Thursday, September 28, 2017

My Unexpected Identity Crisis

I've had a lot of time lately to think. For the first time since I became a mother, over 12 years ago, my entire days do not revolve around meeting the needs of another person. I had two very big changes at the start of this school year. One being that I no longer have my mom to care for, and the other being that my baby started first grade; all of my kids are now in school all day long. I'm left alone for almost seven hours out of the day; alone with my tasks and alone with my thoughts. This is a brand new experience for me.

It's been a strange adjustment. In many ways, it has been really nice to have some quiet time, to not have to be rushing from one spot to the next, back to back. A couple of weeks ago, I had a nasty head cold and I was actually able to sleep during the day! What an amazing experience that was! I have also appreciated having some time alone to mourn the loss of my mom. Not that I lay in my bed and cry all day, but I am able to better process everything that we have gone through with some time to myself. And there are moments where I do allow myself to lay on my bed and cry; just not all day long.

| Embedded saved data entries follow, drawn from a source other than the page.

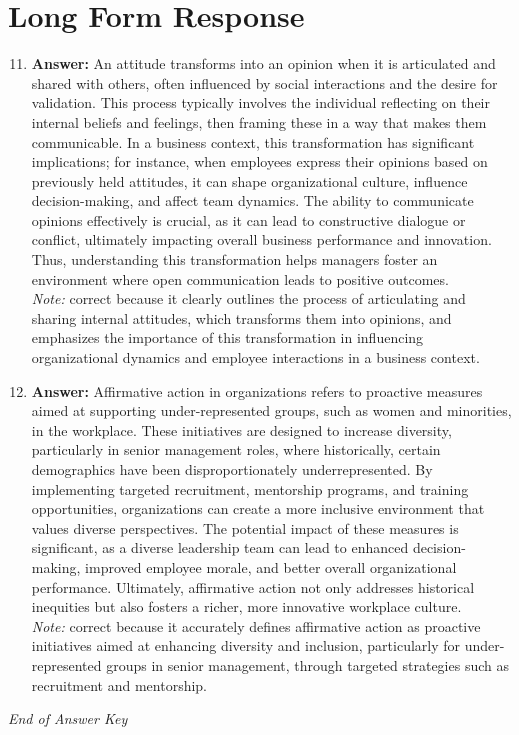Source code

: \documentclass[12pt]{article}
\begin{document}
\section*{Long Form Response}
\begin{enumerate}[label=\arabic*.]
\setcounter{enumi}{10}
\item \textbf{Answer:} An attitude transforms into an opinion when it is articulated and shared with others, often influenced by social interactions and the desire for validation. This process typically involves the individual reflecting on their internal beliefs and feelings, then framing these in a way that makes them communicable. In a business context, this transformation has significant implications; for instance, when employees express their opinions based on previously held attitudes, it can shape organizational culture, influence decision-making, and affect team dynamics. The ability to communicate opinions effectively is crucial, as it can lead to constructive dialogue or conflict, ultimately impacting overall business performance and innovation. Thus, understanding this transformation helps managers foster an environment where open communication leads to positive outcomes.
\\ \textit{Note:} correct because it clearly outlines the process of articulating and sharing internal attitudes, which transforms them into opinions, and emphasizes the importance of this transformation in influencing organizational dynamics and employee interactions in a business context.
\item \textbf{Answer:} Affirmative action in organizations refers to proactive measures aimed at supporting under-represented groups, such as women and minorities, in the workplace. These initiatives are designed to increase diversity, particularly in senior management roles, where historically, certain demographics have been disproportionately underrepresented. By implementing targeted recruitment, mentorship programs, and training opportunities, organizations can create a more inclusive environment that values diverse perspectives. The potential impact of these measures is significant, as a diverse leadership team can lead to enhanced decision-making, improved employee morale, and better overall organizational performance. Ultimately, affirmative action not only addresses historical inequities but also fosters a richer, more innovative workplace culture.
\\ \textit{Note:} correct because it accurately defines affirmative action as proactive initiatives aimed at enhancing diversity and inclusion, particularly for under-represented groups in senior management, through targeted strategies such as recruitment and mentorship.
\end{enumerate}

\vfill
\noindent\textit{End of Answer Key}
\end{document}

I have had some difficulty in organizing myself, though. I always have things written down on my to-do list, but without pressing deadlines of having to be in so many places throughout the day, and having to tend to the constant needs of young children or a sick mother, I don't always feel the urgency in accomplishing my tasks right away. You might say that there are moments where I feel a little bit lost. My identity for the past several years has been one of a caregiver. Now that I'm not caring for anyone every minute of the day, I'm having a bit of an identity crisis. It's as if I don't know what to do with myself. I'm trying to figure out where to go from here, what I want to do with my time besides cooking and cleaning the house (which isn't so much on my want list as it is on my duty list).

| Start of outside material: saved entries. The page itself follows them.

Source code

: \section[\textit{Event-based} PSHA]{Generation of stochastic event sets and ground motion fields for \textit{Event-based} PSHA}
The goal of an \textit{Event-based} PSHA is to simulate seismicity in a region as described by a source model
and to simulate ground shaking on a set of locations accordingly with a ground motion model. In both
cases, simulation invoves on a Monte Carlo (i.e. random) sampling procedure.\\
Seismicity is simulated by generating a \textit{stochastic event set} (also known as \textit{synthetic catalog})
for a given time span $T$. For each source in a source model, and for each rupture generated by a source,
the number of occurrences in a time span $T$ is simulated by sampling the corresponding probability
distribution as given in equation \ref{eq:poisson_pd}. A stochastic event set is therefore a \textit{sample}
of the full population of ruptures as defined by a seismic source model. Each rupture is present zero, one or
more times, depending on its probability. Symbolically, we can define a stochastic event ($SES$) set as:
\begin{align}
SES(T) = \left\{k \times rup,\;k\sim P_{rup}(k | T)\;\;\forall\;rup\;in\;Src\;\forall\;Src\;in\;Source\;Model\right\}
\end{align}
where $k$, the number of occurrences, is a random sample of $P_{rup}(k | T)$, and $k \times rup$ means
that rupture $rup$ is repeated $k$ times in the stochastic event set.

The one thing that I feel very drawn to is writing. I've picked back up on writing the book that I started a few years ago, a book about my mom and our family's full journey with dementia. I don't know if anyone will want to read it besides my dad (who has been reading each chapter as I write), but it's been a therapy of sorts for me to write it. I have laughed and I have smiled and I have cried as I've written, remembering the person my mom was, the person that my heart aches for. We'll see where it all goes once it's complete.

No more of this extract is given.